◆ ASSIGNED TASK
Lines from the material below that hold the string "pages" are what is needed; copy each of them.

◆ THE RECORDS
-- Opening Marker --

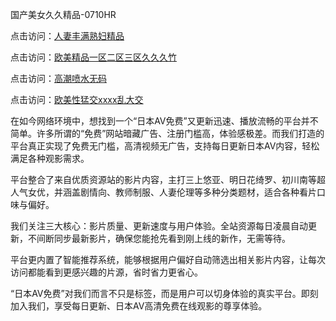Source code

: 国产美女久久精品-0710HR

点击访问：<a href="https://heiliaoga6s9v.pages.dev">人妻丰满熟妇精品</a>

点击访问：<a href="https://heiliaoga6s9v.pages.dev">欧美精品一区二区三区久久久竹</a>

点击访问：<a href="https://heiliaowzu4ur.pages.dev">高潮喷水无码</a>

点击访问：<a href="https://heiliaozj3tjd.pages.dev">欧美性猛交xxxx乱大交</a>

在如今网络环境中，想找到一个“日本AV免费”又更新迅速、播放流畅的平台并不简单。许多所谓的“免费”网站暗藏广告、注册门槛高，体验感极差。而我们打造的平台真正实现了免费无门槛，高清视频无广告，支持每日更新日本AV内容，轻松满足各种观影需求。

平台整合了来自优质资源站的影片内容，主打三上悠亚、明日花绮罗、初川南等超人气女优，并涵盖剧情向、教师制服、人妻伦理等多种分类题材，适合各种看片口味与偏好。

我们关注三大核心：影片质量、更新速度与用户体验。全站资源每日凌晨自动更新，不间断同步最新影片，确保您能抢先看到刚上线的新作，无需等待。

平台更内置了智能推荐系统，能够根据用户偏好自动筛选出相关影片内容，让每次访问都能看到更感兴趣的片源，省时省力更省心。

“日本AV免费”对我们而言不只是标签，而是用户可以切身体验的真实平台。即刻加入我们，享受每日更新、日本AV高清免费在线观影的尊享体验。

<span style="display:none;">[Canonical link](https://github.com/sht20250710/riben320)</span>
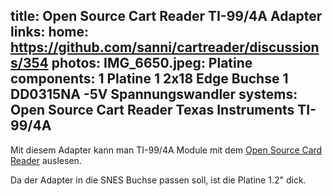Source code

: title: Open Source Cart Reader TI-99/4A Adapter
links:
    home: https://github.com/sanni/cartreader/discussions/354
photos:
    IMG_6650.jpeg: Platine
components:
    1 Platine
    1 2x18 Edge Buchse
    1 DD0315NA -5V Spannungswandler
systems:
    Open Source Cart Reader
    Texas Instruments TI-99/4A
---
Mit diesem Adapter kann man TI-99/4A Module mit dem [Open Source Card Reader](https://github.com/sanni/cartreader) auslesen.

Da der Adapter in die SNES Buchse passen soll, ist die Platine 1.2" dick.
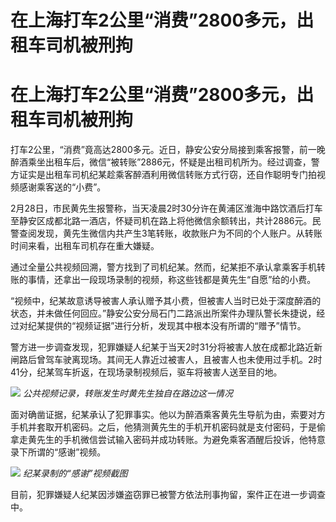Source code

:# 在上海打车2公里“消费”2800多元，出租车司机被刑拘

# 在上海打车2公里“消费”2800多元，出租车司机被刑拘

打车2公里，“消费”竟高达2800多元。近日，静安公安分局接到乘客报警，前一晚醉酒乘坐出租车后，微信“被转账”2886元，怀疑是出租司机所为。经过调查，警方证实是出租车司机纪某趁乘客醉酒利用微信转账方式行窃，还自作聪明专门拍视频感谢乘客送的“小费”。

2月28日，市民黄先生报警称，当天凌晨2时30分许在黄浦区淮海中路饮酒后打车至静安区成都北路一酒店，怀疑司机在路上将他微信余额转出，共计2886元。民警查阅发现，黄先生微信内共产生3笔转账，收款账户为不同的个人账户。从转账时间来看，出租车司机存在重大嫌疑。

通过全量公共视频回溯，警方找到了司机纪某。然而，纪某拒不承认拿乘客手机转账的事情，还拿出一段现场录制的视频，称这些钱都是黄先生“自愿”给的小费。

“视频中，纪某故意诱导被害人承认赠予其小费，但被害人当时已处于深度醉酒的状态，并未做任何回应。”静安公安分局石门二路派出所案件办理队警长朱捷说，经过对纪某提供的“视频证据”进行分析，发现其中根本没有所谓的“赠予”情节。

警方进一步调查发现，犯罪嫌疑人纪某于当天2时31分将被害人放在成都北路近新闸路后曾驾车驶离现场。其间无人靠近过被害人，且被害人也未使用过手机。2时41分，纪某驾车折返，在现场录制视频后，驱车将被害人送至目的地。

![](https://inews.gtimg.com/om_bt/OlpebqEPF8Ps5BNO4tmyLx72OeS4kG0n2gGJ9ZrCSwqqQAA/1000)
_公共视频记录，转账发生时黄先生独自在路边这一情况_

面对确凿证据，纪某承认了犯罪事实。他以为醉酒乘客黄先生导航为由，索要对方手机并套取开机密码。之后，他猜测黄先生的手机开机密码就是支付密码，于是偷拿走黄先生的手机微信尝试输入密码并成功转账。为避免乘客酒醒后投诉，他特意录下所谓的“感谢”视频。

![](https://inews.gtimg.com/om_bt/Om327e39XwjOniiyGwaAEkGYeXf83Q3dBjtKIY3h2__vwAA/1000)
_纪某录制的“感谢”视频截图_

目前，犯罪嫌疑人纪某因涉嫌盗窃罪已被警方依法刑事拘留，案件正在进一步调查中。

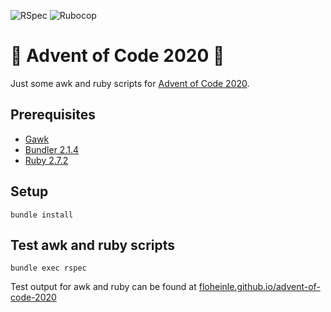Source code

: ![RSpec](https://github.com/FloHeinle/advent-of-code-2020/workflows/RSpec/badge.svg) ![Rubocop](https://github.com/FloHeinle/advent-of-code-2020/workflows/Rubocop/badge.svg)

# 🎅 Advent of Code 2020 🎅

Just some awk and ruby scripts for [Advent of Code 2020](https://adventofcode.com/2020).

## Prerequisites

- [Gawk](https://www.gnu.org/software/gawk/)
- [Bundler 2.1.4](https://bundler.io/)
- [Ruby 2.7.2](https://www.ruby-lang.org)

## Setup

`bundle install`

## Test awk and ruby scripts

`bundle exec rspec`

Test output for awk and ruby can be found at [floheinle.github.io/advent-of-code-2020](https://floheinle.github.io/advent-of-code-2020/)
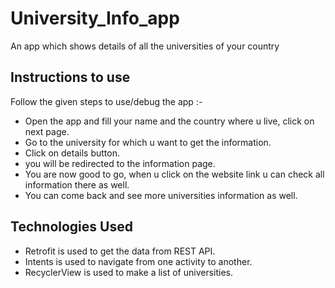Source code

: # University_Info_app
An app which shows details of all the universities of your country








## Instructions to use
Follow the given steps to use/debug the app :-

- Open the app and fill your name and the country where u live, click on next page.
- Go to the university for which u want to get the information.
- Click on details button.
- you will be redirected to the information page.
- You are now good to go, when u click on the website link u can check all information there as well.
- You can come back and see more universities information as well.

## Technologies Used

- Retrofit is used to get the data from REST API.
- Intents is used to navigate from one activity to another.
- RecyclerView is used to make a list of universities.
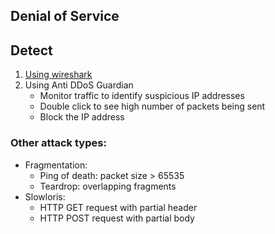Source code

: ## Denial of Service

## Detect
1. [Using wireshark](../08-sniffing/08-overview.md#detect-dos--ddos)
2. Using Anti DDoS Guardian
    - Monitor traffic to identify suspicious IP addresses
    - Double click to see high number of packets being sent
    - Block the IP address

### Other attack types:
- Fragmentation:
  - Ping of death: packet size > 65535
  - Teardrop: overlapping fragments
- Slowloris: 
  - HTTP GET request with partial header
  - HTTP POST request with partial body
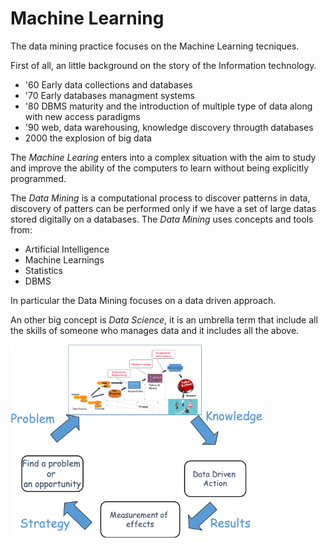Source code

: # Machine Learning

The data mining practice focuses on the Machine Learning tecniques.

First of all, an little background on the story of the Information technology.

- '60 Early data collections and databases
- '70 Early databases managment systems
- '80 DBMS maturity and the introduction of multiple type of data along with new access paradigms
- '90 web, data warehousing, knowledge discovery througth databases
- 2000 the explosion of big data

The *Machine Learing* enters into a complex situation with the aim to study and improve the ability of the computers to learn without being explicitly programmed.

The *Data Mining* is a computational process to discover patterns in data, discovery of patters can be performed only if we have a set of large datas stored digitally on a databases.
The *Data Mining* uses concepts and tools from:
- Artificial Intelligence
- Machine Learnings
- Statistics
- DBMS

In particular the Data Mining focuses on a data driven approach.

An other big concept is *Data Science*, it is an umbrella term that include all the skills of someone who manages data and it includes all the above.

![](/Practice/Images/VirtuousLoop.png)
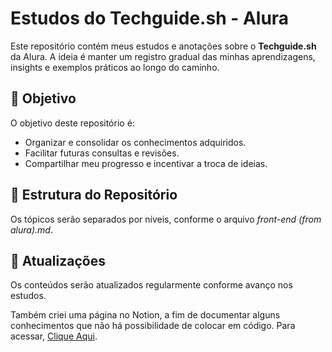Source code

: # Estudos do Techguide.sh - Alura  

Este repositório contém meus estudos e anotações sobre o **Techguide.sh** da Alura. A ideia é manter um registro gradual das minhas aprendizagens, insights e exemplos práticos ao longo do caminho.  

## 🎯 Objetivo  
O objetivo deste repositório é:  
- Organizar e consolidar os conhecimentos adquiridos.  
- Facilitar futuras consultas e revisões.  
- Compartilhar meu progresso e incentivar a troca de ideias.  

## 📂 Estrutura do Repositório  
Os tópicos serão separados por níveis, conforme o arquivo _front-end (from alura).md_.
## 🔄 Atualizações  
Os conteúdos serão atualizados regularmente conforme avanço nos estudos.  

Também criei uma página no Notion, a fim de documentar alguns conhecimentos que não há possibilidade de colocar em código.
Para acessar, <a href="https://igorpaula7.notion.site/Techguide-sh-Front-End-11aa1c1c46f980a9a577dff6800e2947?pvs=4">Clique Aqui</a>.
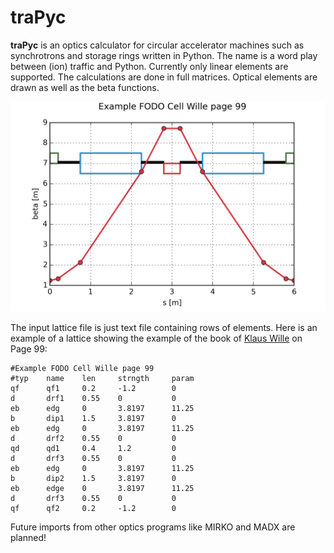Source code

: traPyc
======

**traPyc** is an optics calculator for circular accelerator machines such as synchrotrons and storage rings written in Python. The name is
a word play between (ion) traffic and Python. Currently only linear elements are supported. The calculations are done in full matrices. Optical 
elements are drawn as well as the beta functions.

![image](wille_fodo.png)

The input lattice file is just text file containing rows of elements. Here is an example of a lattice showing the example of
the book of [Klaus Wille](http://www.worldcat.org/oclc/45248315) on Page 99:


    #Example FODO Cell Wille page 99
    #typ    name    len     strngth     param
    qf	    qf1     0.2     -1.2        0
    d	    drf1    0.55    0           0
    eb	    edg     0       3.8197      11.25
    b	    dip1    1.5     3.8197      0
    eb	    edg     0       3.8197      11.25
    d	    drf2    0.55    0           0
    qd	    qd1     0.4     1.2         0
    d	    drf3    0.55    0           0
    eb	    edg     0       3.8197      11.25
    b	    dip2    1.5     3.8197      0
    eb	    edge    0       3.8197      11.25
    d	    drf3    0.55    0           0
    qf	    qf2     0.2     -1.2        0


Future imports from other optics programs like MIRKO and MADX are planned!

-- Closing Marker --

◆ OUTPUT OF THE TASK
点击访问：<a href="https://heiliaoga6s9v.pages.dev">人妻丰满熟妇精品</a>
点击访问：<a href="https://heiliaoga6s9v.pages.dev">欧美精品一区二区三区久久久竹</a>
点击访问：<a href="https://heiliaowzu4ur.pages.dev">高潮喷水无码</a>
点击访问：<a href="https://heiliaozj3tjd.pages.dev">欧美性猛交xxxx乱大交</a>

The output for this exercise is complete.